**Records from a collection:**
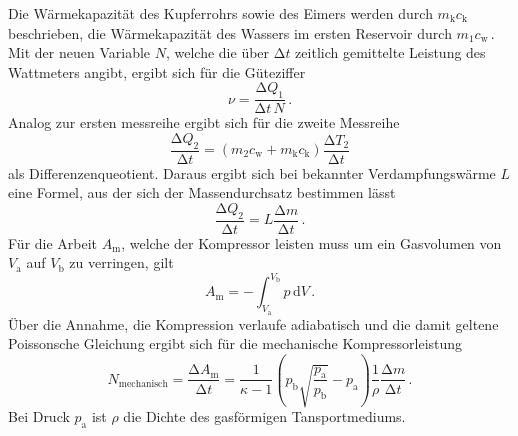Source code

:Die Wärmekapazität des Kupferrohrs sowie des Eimers werden durch $m_\text{k}c_\text{k}$ beschrieben,
die Wärmekapazität des Wassers im ersten Reservoir durch $m_1c_\text{w}$\,.
Mit der neuen Variable $N$, welche die über $\increment t$ zeitlich gemittelte Leistung des 
Wattmeters angibt, ergibt sich für die Güteziffer 
\begin{equation}
    \nu=\frac{\increment Q_1}{\increment t\,N}\,.
    \label{eq:Guetereal}
\end{equation}
Analog zur ersten messreihe ergibt sich für die zweite Messreihe
\begin{equation}
    \frac{\increment Q_2}{\increment t}=(m_2c_\text{w}+m_\text{k}c_\text{k})\frac{\increment T_2}{\increment t}
\end{equation}
als Differenzenqueotient. Daraus ergibt sich bei bekannter Verdampfungswärme $L$ eine Formel,
aus der sich der Massendurchsatz bestimmen lässt
\begin{equation}
    \frac{\increment Q_2}{\increment t}=L\frac{\increment m}{\increment t}\,.
    \label{eq:massendurchsatz}
\end{equation}
Für die Arbeit $A_\text{m}$, welche der Kompressor leisten muss um ein Gasvolumen von $V_\text{a}$
auf $V_\text{b}$ zu verringen, gilt 
\begin{equation}
    A_\text{m}=-\int_{V_\text{a}}^{V_\text{b}}p \,\text{d} V\,.
\end{equation}
Über die Annahme, die Kompression verlaufe adiabatisch und die damit geltene Poissonsche Gleichung
ergibt sich für die mechanische Kompressorleistung
\begin{equation}
N_\text{mechanisch}=\frac{\increment A_\text{m}}{\increment t}=\frac{1}{\kappa-1}\left(p_\text{b}
\sqrt{\frac{p_\text{a}}{p_\text{b}}}-p_\text{a}\right)\frac{1}{\rho}\frac{\increment m}{\increment t}\,.
\label{eq:mechanisch}
\end{equation}
Bei Druck $p_\text{a}$ ist $\rho$ die Dichte des gasförmigen Tansportmediums.

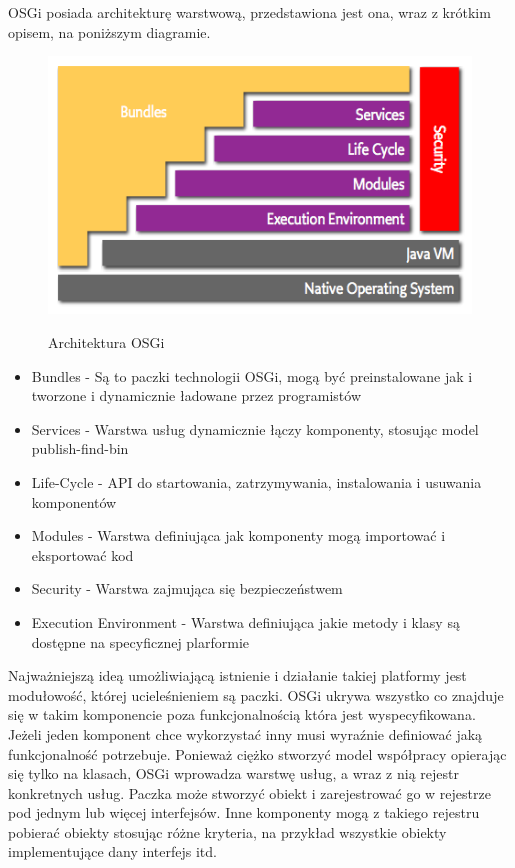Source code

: OSGi posiada architekturę warstwową, przedstawiona jest ona, wraz z krótkim opisem, na poniższym diagramie.
\newpage
\begin{figure}[!h]
	\centering
	\includegraphics[scale=0.65]{osgiArchitektura.png} 
	\cite{fusehomepage2012}
	\caption{Architektura OSGi}
\end{figure}
\begin{itemize}
	\item Bundles - Są to paczki technologii OSGi, mogą być preinstalowane jak i tworzone i dynamicznie ładowane przez programistów
	\item Services - Warstwa usług dynamicznie łączy komponenty, stosując model publish-find-bin
	\item Life-Cycle - API do startowania, zatrzymywania, instalowania i usuwania komponentów
	\item Modules - Warstwa definiująca jak komponenty mogą importować i eksportować kod	
	\item Security - Warstwa zajmująca się bezpieczeństwem
	\item Execution Environment - Warstwa definiująca jakie metody i klasy są dostępne na specyficznej plarformie
\end{itemize}  
Najważniejszą ideą umożliwiającą istnienie i działanie takiej platformy jest modułowość, której ucieleśnieniem są paczki. OSGi ukrywa wszystko co znajduje się w takim komponencie poza funkcjonalnością która jest wyspecyfikowana. Jeżeli jeden komponent chce wykorzystać inny musi wyraźnie definiować jaką funkcjonalność potrzebuje. Ponieważ ciężko stworzyć model współpracy opierając się tylko na klasach, OSGi wprowadza warstwę usług, a wraz z nią rejestr konkretnych usług. Paczka może stworzyć obiekt i zarejestrować go w rejestrze pod jednym lub więcej interfejsów. Inne komponenty mogą z takiego rejestru pobierać obiekty stosując różne kryteria, na przykład wszystkie obiekty implementujące dany interfejs itd.
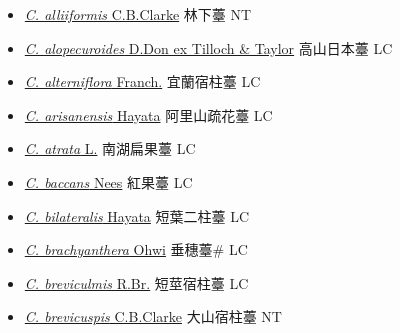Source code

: \begin{itemize}
  \begin{itemize}
        \item[] \href{http://www.theplantlist.org/tpl1.1/search?q=Carex+alliiformis}{\textit{C. alliiformis} C.B.Clarke}   林下薹 NT
        \item[] \href{http://www.theplantlist.org/tpl1.1/search?q=Carex+alopecuroides}{\textit{C. alopecuroides} D.Don ex Tilloch \& Taylor}   高山日本薹 LC
        \item[] \href{http://www.theplantlist.org/tpl1.1/search?q=Carex+alterniflora}{\textit{C. alterniflora} Franch.}   宜蘭宿柱薹 LC
        \item[] \href{http://www.theplantlist.org/tpl1.1/search?q=Carex+arisanensis}{\textit{C. arisanensis} Hayata}   阿里山疏花薹 LC
        \item[] \href{http://www.theplantlist.org/tpl1.1/search?q=Carex+atrata}{\textit{C. atrata} L.}   南湖扁果薹 LC
        \item[] \href{http://www.theplantlist.org/tpl1.1/search?q=Carex+baccans}{\textit{C. baccans} Nees}   紅果薹 LC
        \item[] \href{http://www.theplantlist.org/tpl1.1/search?q=Carex+bilateralis}{\textit{C. bilateralis} Hayata}   短葉二柱薹 LC
        \item[] \href{http://www.theplantlist.org/tpl1.1/search?q=Carex+brachyanthera}{\textit{C. brachyanthera} Ohwi}     垂穗薹\# LC
        \item[] \href{http://www.theplantlist.org/tpl1.1/search?q=Carex+breviculmis}{\textit{C. breviculmis} R.Br.}   短莖宿柱薹 LC
        \item[] \href{http://www.theplantlist.org/tpl1.1/search?q=Carex+brevicuspis}{\textit{C. brevicuspis} C.B.Clarke}   大山宿柱薹 NT

\end{itemize}
\end{itemize}

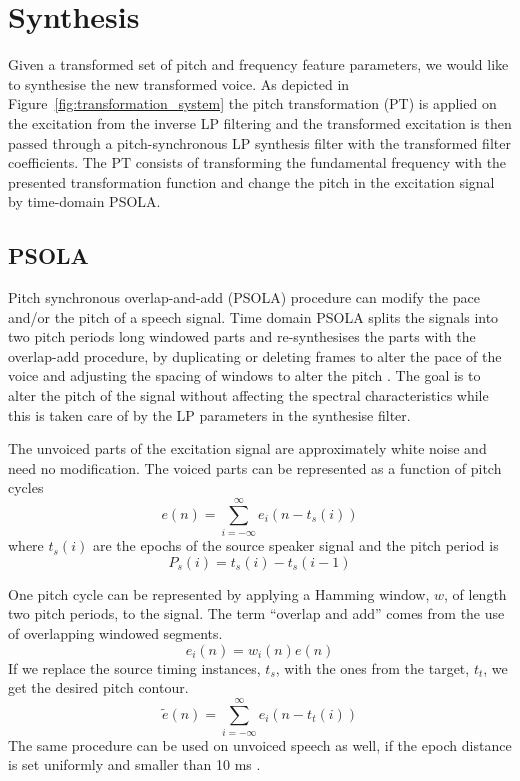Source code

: 

\section{Synthesis} %
\label{sec:synthesis}
Given a transformed set of pitch and frequency feature parameters, we would like to synthesise the new transformed voice. As depicted in Figure~\ref{fig:transformation_system} the pitch transformation (PT) is applied on the excitation from the inverse LP filtering and the transformed excitation is then passed through a pitch-synchronous LP synthesis filter with the transformed filter coefficients. The PT consists of transforming the fundamental frequency with the presented transformation function and change the pitch in the excitation signal by time-domain PSOLA.

\subsection{PSOLA} %
\label{sub:psola}
Pitch synchronous overlap-and-add (PSOLA) procedure can modify the pace and/or the pitch of a speech signal. Time domain PSOLA splits the signals into two pitch periods long windowed parts and re-synthesises the parts with the overlap-add procedure, by duplicating or deleting frames to alter the pace of the voice and adjusting the spacing of windows to alter the pitch \cite{taletek}. The goal is to alter the pitch of the signal without affecting the spectral characteristics while this is taken care of by the LP parameters in the synthesise filter. 

The unvoiced parts of the excitation signal are approximately white noise and need no modification. The voiced parts can be represented as a function of pitch cycles
\begin{equation}
	e(n)=\sum_{i=-\infty}^{\infty}e_i(n-t_s(i))
\end{equation}
where $t_s(i)$ are the epochs of the source speaker signal and the pitch period is
\begin{equation}
	P_s(i) = t_s(i)-t_s(i-1)
\end{equation}

One pitch cycle can be represented by applying a Hamming window, $w$, of length two pitch periods, to the signal. The term ``overlap and add'' comes from the use of overlapping windowed segments.
\begin{equation}
	e_i(n)=w_i(n)e(n)
\end{equation}
If we replace the source timing instances, $t_s$, with the ones from the target, $t_t$, we get the desired pitch contour.
\begin{equation}
	\tilde{e}(n)=\sum_{i=-\infty}^{\infty}e_i(n-t_t(i)) %
\end{equation}
The same procedure can be used on unvoiced speech as well, if the epoch distance is set uniformly and smaller than 10 ms \cite{moulines95a}.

**THE TASK:** Sift through the entries and copy every line with "dynamicznie".

**FINAL ANSWER:**
	\item Bundles - Są to paczki technologii OSGi, mogą być preinstalowane jak i tworzone i dynamicznie ładowane przez programistów
	\item Services - Warstwa usług dynamicznie łączy komponenty, stosując model publish-find-bin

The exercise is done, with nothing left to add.